Repeat exactly, please, the opening lines of the data below, through and including the line where "<font size=1>Week2　Neural Networks" sits.

Given data:
+ + + +
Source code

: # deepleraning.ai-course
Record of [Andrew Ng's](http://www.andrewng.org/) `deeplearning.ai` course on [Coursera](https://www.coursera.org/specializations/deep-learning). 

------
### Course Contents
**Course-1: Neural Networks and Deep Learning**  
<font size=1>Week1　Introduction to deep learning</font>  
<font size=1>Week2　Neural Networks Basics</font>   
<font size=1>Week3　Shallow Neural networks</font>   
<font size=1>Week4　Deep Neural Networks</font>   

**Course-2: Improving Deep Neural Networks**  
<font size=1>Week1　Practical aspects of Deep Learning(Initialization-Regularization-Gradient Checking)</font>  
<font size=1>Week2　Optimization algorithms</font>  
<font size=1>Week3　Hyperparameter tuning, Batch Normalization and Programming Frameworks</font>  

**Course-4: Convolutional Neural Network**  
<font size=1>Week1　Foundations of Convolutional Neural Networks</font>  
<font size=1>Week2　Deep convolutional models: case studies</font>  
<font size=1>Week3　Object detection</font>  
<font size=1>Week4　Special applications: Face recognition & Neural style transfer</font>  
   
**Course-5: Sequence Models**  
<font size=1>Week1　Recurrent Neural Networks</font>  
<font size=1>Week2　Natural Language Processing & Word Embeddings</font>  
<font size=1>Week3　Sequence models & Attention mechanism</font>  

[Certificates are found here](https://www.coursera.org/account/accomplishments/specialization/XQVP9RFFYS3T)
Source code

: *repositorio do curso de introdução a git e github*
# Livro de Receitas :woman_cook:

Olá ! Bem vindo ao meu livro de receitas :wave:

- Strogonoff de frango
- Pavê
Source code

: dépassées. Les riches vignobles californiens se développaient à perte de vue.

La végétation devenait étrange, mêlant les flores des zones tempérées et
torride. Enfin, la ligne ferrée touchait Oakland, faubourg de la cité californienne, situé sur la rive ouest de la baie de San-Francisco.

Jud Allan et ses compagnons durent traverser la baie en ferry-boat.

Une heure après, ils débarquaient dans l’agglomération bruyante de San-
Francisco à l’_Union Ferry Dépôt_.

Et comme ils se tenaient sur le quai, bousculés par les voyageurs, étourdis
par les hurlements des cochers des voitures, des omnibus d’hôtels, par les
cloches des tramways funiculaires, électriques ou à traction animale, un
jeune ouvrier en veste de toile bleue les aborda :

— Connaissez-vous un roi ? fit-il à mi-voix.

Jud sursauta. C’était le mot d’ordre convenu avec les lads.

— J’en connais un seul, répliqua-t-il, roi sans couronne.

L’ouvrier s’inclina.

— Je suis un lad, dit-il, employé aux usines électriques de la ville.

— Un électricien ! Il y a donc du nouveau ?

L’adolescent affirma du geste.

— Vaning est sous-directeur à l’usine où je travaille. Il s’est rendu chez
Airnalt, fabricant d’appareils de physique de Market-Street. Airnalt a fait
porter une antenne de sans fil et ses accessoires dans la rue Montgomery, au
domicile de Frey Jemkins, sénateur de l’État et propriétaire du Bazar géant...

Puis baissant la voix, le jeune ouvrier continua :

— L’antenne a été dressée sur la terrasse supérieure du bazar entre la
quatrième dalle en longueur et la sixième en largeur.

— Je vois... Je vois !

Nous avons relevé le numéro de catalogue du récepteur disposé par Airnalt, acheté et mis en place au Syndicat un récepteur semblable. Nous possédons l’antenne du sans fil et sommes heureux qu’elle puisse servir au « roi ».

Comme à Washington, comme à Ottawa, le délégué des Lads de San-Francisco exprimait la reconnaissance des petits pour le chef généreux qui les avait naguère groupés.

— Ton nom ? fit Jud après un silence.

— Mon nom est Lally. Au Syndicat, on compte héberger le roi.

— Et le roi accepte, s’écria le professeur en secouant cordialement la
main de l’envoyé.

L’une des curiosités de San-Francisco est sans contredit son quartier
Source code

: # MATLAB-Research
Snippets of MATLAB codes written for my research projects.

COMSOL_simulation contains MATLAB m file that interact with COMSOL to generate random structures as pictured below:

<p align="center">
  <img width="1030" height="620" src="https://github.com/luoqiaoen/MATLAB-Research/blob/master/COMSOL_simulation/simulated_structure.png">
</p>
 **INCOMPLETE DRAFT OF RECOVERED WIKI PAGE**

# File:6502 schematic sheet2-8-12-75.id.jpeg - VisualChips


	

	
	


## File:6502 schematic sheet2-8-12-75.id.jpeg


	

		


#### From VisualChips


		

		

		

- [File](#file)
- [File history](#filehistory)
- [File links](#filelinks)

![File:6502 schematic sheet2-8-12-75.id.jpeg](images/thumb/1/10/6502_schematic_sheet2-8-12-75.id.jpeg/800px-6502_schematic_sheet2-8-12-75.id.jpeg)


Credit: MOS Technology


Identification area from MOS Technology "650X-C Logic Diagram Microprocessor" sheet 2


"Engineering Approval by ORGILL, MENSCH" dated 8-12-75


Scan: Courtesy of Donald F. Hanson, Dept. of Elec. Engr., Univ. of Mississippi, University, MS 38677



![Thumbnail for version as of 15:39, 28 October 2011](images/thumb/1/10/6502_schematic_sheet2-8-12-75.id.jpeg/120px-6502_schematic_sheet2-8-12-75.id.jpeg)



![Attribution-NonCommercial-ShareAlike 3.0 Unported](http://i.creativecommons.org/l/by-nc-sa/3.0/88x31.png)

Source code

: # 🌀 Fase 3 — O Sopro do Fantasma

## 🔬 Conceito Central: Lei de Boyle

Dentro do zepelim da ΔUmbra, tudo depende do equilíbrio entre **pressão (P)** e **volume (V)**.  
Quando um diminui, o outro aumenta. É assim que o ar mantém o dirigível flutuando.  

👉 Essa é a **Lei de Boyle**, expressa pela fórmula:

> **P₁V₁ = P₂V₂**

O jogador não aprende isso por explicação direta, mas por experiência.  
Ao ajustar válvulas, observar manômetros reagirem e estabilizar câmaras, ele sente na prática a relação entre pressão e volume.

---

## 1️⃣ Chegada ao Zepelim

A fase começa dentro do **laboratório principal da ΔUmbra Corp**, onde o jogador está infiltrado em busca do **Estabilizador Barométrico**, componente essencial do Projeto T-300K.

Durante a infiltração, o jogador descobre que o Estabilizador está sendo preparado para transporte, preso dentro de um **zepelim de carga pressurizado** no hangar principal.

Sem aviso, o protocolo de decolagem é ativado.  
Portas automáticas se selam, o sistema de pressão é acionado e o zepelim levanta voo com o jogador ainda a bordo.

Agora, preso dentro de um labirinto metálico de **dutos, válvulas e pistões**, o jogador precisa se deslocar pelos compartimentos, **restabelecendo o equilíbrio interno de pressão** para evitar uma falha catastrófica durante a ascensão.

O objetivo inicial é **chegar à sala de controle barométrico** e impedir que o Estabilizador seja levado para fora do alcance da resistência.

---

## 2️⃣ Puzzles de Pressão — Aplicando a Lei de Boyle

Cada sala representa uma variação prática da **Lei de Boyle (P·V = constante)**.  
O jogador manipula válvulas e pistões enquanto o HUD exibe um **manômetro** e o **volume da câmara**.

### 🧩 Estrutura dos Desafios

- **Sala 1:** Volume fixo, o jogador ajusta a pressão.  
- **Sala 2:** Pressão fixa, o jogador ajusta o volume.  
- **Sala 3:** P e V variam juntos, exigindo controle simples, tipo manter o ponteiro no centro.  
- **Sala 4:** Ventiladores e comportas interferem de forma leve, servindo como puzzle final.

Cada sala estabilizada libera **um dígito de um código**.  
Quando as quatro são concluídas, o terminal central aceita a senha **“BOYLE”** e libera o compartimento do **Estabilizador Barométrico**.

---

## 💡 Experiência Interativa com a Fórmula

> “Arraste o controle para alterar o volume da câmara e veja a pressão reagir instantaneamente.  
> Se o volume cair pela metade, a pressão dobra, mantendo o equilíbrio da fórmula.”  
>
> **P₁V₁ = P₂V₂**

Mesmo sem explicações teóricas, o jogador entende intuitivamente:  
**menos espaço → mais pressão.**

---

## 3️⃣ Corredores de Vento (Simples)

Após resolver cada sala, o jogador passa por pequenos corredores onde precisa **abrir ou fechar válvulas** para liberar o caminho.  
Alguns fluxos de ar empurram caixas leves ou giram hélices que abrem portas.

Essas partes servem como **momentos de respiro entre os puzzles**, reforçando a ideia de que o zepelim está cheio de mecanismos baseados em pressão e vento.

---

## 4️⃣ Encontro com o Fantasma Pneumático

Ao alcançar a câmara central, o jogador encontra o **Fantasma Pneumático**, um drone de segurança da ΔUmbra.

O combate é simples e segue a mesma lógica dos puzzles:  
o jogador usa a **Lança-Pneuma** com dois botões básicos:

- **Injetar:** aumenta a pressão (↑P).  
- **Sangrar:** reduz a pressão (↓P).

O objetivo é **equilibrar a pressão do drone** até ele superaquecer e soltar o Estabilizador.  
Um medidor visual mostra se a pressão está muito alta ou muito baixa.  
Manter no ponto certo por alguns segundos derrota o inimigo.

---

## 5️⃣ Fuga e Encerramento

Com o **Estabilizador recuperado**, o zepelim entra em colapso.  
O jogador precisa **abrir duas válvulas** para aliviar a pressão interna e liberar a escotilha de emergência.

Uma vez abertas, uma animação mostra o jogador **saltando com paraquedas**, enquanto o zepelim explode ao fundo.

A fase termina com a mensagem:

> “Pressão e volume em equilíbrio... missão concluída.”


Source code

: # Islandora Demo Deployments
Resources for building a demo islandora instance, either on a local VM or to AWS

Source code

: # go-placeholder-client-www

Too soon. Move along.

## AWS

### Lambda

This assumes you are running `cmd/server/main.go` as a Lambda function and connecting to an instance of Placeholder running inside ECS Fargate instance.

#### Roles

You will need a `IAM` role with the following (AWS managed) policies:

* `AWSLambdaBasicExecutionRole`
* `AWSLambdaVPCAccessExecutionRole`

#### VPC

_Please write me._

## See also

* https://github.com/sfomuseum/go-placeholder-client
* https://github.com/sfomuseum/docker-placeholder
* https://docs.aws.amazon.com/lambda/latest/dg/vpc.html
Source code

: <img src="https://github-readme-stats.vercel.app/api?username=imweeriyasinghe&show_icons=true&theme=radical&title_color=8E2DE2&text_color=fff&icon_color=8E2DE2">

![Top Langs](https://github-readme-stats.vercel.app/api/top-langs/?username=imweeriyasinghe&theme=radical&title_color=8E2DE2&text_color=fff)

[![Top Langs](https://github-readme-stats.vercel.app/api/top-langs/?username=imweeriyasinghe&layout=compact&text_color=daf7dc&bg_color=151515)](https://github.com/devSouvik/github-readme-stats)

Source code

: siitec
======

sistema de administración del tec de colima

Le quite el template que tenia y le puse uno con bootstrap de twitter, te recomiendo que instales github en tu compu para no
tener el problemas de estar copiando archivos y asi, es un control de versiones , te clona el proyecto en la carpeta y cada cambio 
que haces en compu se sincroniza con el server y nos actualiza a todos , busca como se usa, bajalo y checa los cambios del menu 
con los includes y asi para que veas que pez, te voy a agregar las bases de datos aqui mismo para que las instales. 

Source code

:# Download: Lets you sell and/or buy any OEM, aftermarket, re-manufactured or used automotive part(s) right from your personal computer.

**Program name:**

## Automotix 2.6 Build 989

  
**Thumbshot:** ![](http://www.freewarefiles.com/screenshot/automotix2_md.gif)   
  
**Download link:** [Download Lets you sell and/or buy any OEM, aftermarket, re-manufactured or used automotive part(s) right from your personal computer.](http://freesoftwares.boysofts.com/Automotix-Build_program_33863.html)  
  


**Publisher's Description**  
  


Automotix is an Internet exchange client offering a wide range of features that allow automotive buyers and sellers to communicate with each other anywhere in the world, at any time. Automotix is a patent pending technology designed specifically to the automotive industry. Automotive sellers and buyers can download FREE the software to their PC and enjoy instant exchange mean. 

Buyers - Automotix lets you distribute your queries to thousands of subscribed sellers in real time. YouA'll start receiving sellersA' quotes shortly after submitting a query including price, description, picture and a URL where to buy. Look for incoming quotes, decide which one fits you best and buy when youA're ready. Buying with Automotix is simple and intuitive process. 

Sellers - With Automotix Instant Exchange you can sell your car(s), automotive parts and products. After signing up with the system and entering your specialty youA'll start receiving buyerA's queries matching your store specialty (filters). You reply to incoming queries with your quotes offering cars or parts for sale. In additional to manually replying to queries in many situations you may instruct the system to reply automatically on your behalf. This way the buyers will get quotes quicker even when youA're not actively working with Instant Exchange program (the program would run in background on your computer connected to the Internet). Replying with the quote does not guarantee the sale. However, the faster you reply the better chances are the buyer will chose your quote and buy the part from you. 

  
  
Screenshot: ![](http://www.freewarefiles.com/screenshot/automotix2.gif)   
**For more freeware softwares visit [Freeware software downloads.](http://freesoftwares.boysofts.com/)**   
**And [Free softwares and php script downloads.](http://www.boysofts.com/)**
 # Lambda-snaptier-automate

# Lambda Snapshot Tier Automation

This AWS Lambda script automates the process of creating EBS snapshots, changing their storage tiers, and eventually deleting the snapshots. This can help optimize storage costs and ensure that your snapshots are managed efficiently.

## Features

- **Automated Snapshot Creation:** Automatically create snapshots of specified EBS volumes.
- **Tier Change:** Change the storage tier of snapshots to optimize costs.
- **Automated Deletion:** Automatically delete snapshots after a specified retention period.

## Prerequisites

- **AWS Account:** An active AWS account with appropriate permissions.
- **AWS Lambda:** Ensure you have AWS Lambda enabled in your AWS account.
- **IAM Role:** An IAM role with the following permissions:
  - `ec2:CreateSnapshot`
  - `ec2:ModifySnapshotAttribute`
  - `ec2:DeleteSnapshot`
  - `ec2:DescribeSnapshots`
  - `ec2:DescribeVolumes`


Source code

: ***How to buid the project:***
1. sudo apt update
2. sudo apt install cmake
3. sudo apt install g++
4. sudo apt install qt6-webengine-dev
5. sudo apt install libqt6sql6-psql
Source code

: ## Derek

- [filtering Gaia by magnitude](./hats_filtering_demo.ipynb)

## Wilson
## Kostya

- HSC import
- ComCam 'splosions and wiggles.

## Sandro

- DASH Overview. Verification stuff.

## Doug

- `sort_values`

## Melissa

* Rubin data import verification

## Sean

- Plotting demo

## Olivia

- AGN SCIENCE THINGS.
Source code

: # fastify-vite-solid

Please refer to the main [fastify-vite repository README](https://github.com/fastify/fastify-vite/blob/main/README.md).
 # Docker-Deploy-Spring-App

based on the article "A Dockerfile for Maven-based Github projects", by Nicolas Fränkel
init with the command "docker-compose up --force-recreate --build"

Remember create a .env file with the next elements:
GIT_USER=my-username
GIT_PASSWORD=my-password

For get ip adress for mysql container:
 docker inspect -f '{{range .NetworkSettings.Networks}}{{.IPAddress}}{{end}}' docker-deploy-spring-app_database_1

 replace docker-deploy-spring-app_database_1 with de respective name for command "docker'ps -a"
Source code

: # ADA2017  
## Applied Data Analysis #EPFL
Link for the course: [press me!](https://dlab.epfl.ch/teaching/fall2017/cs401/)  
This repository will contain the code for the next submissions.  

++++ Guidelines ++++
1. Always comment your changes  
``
+ + + +
Result of this task:
Source code

: # deepleraning.ai-course
Record of [Andrew Ng's](http://www.andrewng.org/) `deeplearning.ai` course on [Coursera](https://www.coursera.org/specializations/deep-learning). 

------
### Course Contents
**Course-1: Neural Networks and Deep Learning**  
<font size=1>Week1　Introduction to deep learning</font>  
<font size=1>Week2　Neural Networks Basics</font>   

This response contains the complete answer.